In District of Columbia v. Heller, the Supreme Court overturned a law banning Washington, D.C. residents from possessing a firearm. The Court at that time did not address any and all regulations concerning the use of and possession of firearms. Laws mandating background checks designed to keep guns out of the hands of criminals and the mentally ill remained untouched, as were laws forbidding the possession of semiautomatic weapons and laws restricting the number of sales that can be made at any given time.
Gun right advocates, nevertheless, were pleased since this was the first time in a long time since the Supreme Court voted to uphold an individual's general right to bear arms. The ruling did not overturn every law banning lawfully abiding citizens from the right to own a gun since it merely addressed federal laws designed to ban such laws.
To apply its logic across the nation, the Supreme Court would have to incorporate the Second Amendment to the states, as it had done most prominently with the First and Fourth Constitutional Amendments. Incorporation denies states the restrict the citizen from engaging in activities the federal government otherwise cannot restrict. The First Amendment, for example, forbids Congress, and only Congress, from passing any law "respecting an establishment of religion, or prohibiting the free exercise thereof; or abridging the freedom of speech, or of the press; or the right of the people peaceably to assemble, and to petition the government for a redress of grievances." But until the First Amendment was incorporated, states could. Nothing but the state's mercy would protect the Jew from religious discrimination or the socialist from writing his or her pamphlet. Now those rights are protected across the board.
Now the Court will consider whether it should incorporate the second Amendment and consequently, overturn all laws denying law abiding citizens from the right to gun possession.
The Political Heretic believes it should, and welcomes the Court's involvement. There is no constitutional principle which would justify the incorporation of some but not all of this nation's constitutional amendments. And holding that our right to have our gun rights protected from federal but not state law, would be inconceivable in today's constitutional climate.

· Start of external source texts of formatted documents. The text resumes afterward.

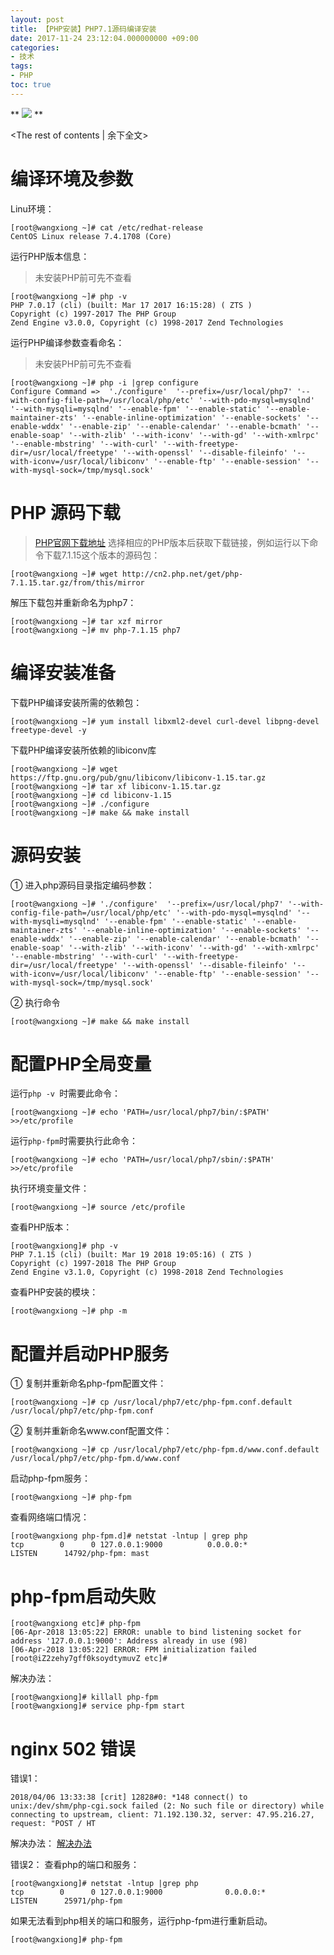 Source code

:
 ```yaml
---
layout: post
title: 【PHP安装】PHP7.1源码编译安装
date: 2017-11-24 23:12:04.000000000 +09:00
categories:
- 技术
tags:
- PHP
toc: true
---
```


** 
![](/hexo_blog/img/article/php-source-code-install/php7.1.jpeg)
**
<!-- more -->
<The rest of contents | 余下全文>

# 编译环境及参数
Linu环境：
```
[root@wangxiong ~]# cat /etc/redhat-release 
CentOS Linux release 7.4.1708 (Core) 
```
运行PHP版本信息：
> 未安装PHP前可先不查看
```
[root@wangxiong ~]# php -v
PHP 7.0.17 (cli) (built: Mar 17 2017 16:15:28) ( ZTS )
Copyright (c) 1997-2017 The PHP Group
Zend Engine v3.0.0, Copyright (c) 1998-2017 Zend Technologies
```
运行PHP编译参数查看命名：
> 未安装PHP前可先不查看
```
[root@wangxiong ~]# php -i |grep configure  
Configure Command =>  './configure'  '--prefix=/usr/local/php7' '--with-config-file-path=/usr/local/php/etc' '--with-pdo-mysql=mysqlnd' '--with-mysqli=mysqlnd' '--enable-fpm' '--enable-static' '--enable-maintainer-zts' '--enable-inline-optimization' '--enable-sockets' '--enable-wddx' '--enable-zip' '--enable-calendar' '--enable-bcmath' '--enable-soap' '--with-zlib' '--with-iconv' '--with-gd' '--with-xmlrpc' '--enable-mbstring' '--with-curl' '--with-freetype-dir=/usr/local/freetype' '--with-openssl' '--disable-fileinfo' '--with-iconv=/usr/local/libiconv' '--enable-ftp' '--enable-session' '--with-mysql-sock=/tmp/mysql.sock'
```

# PHP 源码下载
>[PHP官网下载地址](http://www.php.net/downloads.php)
选择相应的PHP版本后获取下载链接，例如运行以下命令下载7.1.15这个版本的源码包：
```
[root@wangxiong ~]# wget http://cn2.php.net/get/php-7.1.15.tar.gz/from/this/mirror
```
解压下载包并重新命名为php7：
```
[root@wangxiong ~]# tar xzf mirror
[root@wangxiong ~]# mv php-7.1.15 php7
```
# 编译安装准备
下载PHP编译安装所需的依赖包：
```
[root@wangxiong ~]# yum install libxml2-devel curl-devel libpng-devel freetype-devel -y
```
下载PHP编译安装所依赖的libiconv库
```
[root@wangxiong ~]# wget https://ftp.gnu.org/pub/gnu/libiconv/libiconv-1.15.tar.gz
[root@wangxiong ~]# tar xf libiconv-1.15.tar.gz
[root@wangxiong ~]# cd libiconv-1.15
[root@wangxiong ~]# ./configure 
[root@wangxiong ~]# make && make install
```

# 源码安装
① 进入php源码目录指定编码参数：
```
[root@wangxiong ~]# './configure'  '--prefix=/usr/local/php7' '--with-config-file-path=/usr/local/php/etc' '--with-pdo-mysql=mysqlnd' '--with-mysqli=mysqlnd' '--enable-fpm' '--enable-static' '--enable-maintainer-zts' '--enable-inline-optimization' '--enable-sockets' '--enable-wddx' '--enable-zip' '--enable-calendar' '--enable-bcmath' '--enable-soap' '--with-zlib' '--with-iconv' '--with-gd' '--with-xmlrpc' '--enable-mbstring' '--with-curl' '--with-freetype-dir=/usr/local/freetype' '--with-openssl' '--disable-fileinfo' '--with-iconv=/usr/local/libiconv' '--enable-ftp' '--enable-session' '--with-mysql-sock=/tmp/mysql.sock'
```
② 执行命令 
```
[root@wangxiong ~]# make && make install
```
# 配置PHP全局变量

运行```php -v ```时需要此命令：

```
[root@wangxiong ~]# echo 'PATH=/usr/local/php7/bin/:$PATH' >>/etc/profile
```
运行```php-fpm```时需要执行此命令：

```
[root@wangxiong ~]# echo 'PATH=/usr/local/php7/sbin/:$PATH' >>/etc/profile
```

执行环境变量文件：

```
[root@wangxiong ~]# source /etc/profile 
```
查看PHP版本：
```
[root@wangxiong]# php -v
PHP 7.1.15 (cli) (built: Mar 19 2018 19:05:16) ( ZTS )
Copyright (c) 1997-2018 The PHP Group
Zend Engine v3.1.0, Copyright (c) 1998-2018 Zend Technologies
```
查看PHP安装的模块：
```
[root@wangxiong ~]# php -m
```

# 配置并启动PHP服务
① 复制并重新命名php-fpm配置文件：
```
[root@wangxiong ~]# cp /usr/local/php7/etc/php-fpm.conf.default /usr/local/php7/etc/php-fpm.conf
```
② 复制并重新命名www.conf配置文件：
```
[root@wangxiong ~]# cp /usr/local/php7/etc/php-fpm.d/www.conf.default /usr/local/php7/etc/php-fpm.d/www.conf 
```
启动php-fpm服务：
```
[root@wangxiong ~]# php-fpm
```
查看网络端口情况：
```
[root@wangxiong php-fpm.d]# netstat -lntup | grep php
tcp        0      0 127.0.0.1:9000          0.0.0.0:*              LISTEN      14792/php-fpm: mast 
```

# php-fpm启动失败
```
[root@wangxiong etc]# php-fpm
[06-Apr-2018 13:05:22] ERROR: unable to bind listening socket for address '127.0.0.1:9000': Address already in use (98)
[06-Apr-2018 13:05:22] ERROR: FPM initialization failed
[root@iZ2zehy7gff0ksoydtymuvZ etc]#
```
解决办法：
```
[root@wangxiong]# killall php-fpm
[root@wangxiong]# service php-fpm start
```

# nginx 502 错误
错误1：
```
2018/04/06 13:33:38 [crit] 12828#0: *148 connect() to unix:/dev/shm/php-cgi.sock failed (2: No such file or directory) while connecting to upstream, client: 71.192.130.32, server: 47.95.216.27, request: "POST / HT
```
解决办法：
[解决办法](https://www.jianshu.com/p/f4048b2922d0)

错误2：
查看php的端口和服务：
```
[root@wangxiong]# netstat -lntup |grep php
tcp        0      0 127.0.0.1:9000              0.0.0.0:*                  LISTEN      25971/php-fpm  
```
如果无法看到php相关的端口和服务，运行php-fpm进行重新启动。
```
[root@wangxiong]# php-fpm
```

Individual rights are individual rights. We cannot speak of an individual right if the act can be expressly prohibited by one state player but not another.
Gun control advocates, to be sure, don't believe we have a right to bear arms and the wording for the Second Amendment is vague enough for people to reasonably disagree. "A well regulated militia," it states, "being necessary to the security of a free state, the right of the people to keep and bear arms, shall not be infringed."
The gun rights activists point to "security of a free state" clause to make their case against gun restrictions while their opponents focus on the "well regulated militia" phrase to say where that right is lodged.
It should be noted that the militia of the 1700s differs significantly from the militias of the 21st century. The militia of the 1700s were composed of villagers who were called to pick up arms when the homeland was invaded. Today's militias are regulated by the states. They can be sent into harms way if the president orders them to leave.Today's militias have more in common with the standing armies which our Founders' feared than they do with the militias of the 1700s. If the militias were sufficiently beneficial "to the security of a free state," there'd be no reason to object if the power was lodged with the Secretary of State.
States have every right to limit gun show purchases, bar mentally unstable and unsavory characters from buying guns, They have every right to pass laws forbidding its residents from carrying a gun but they shouldn't have to.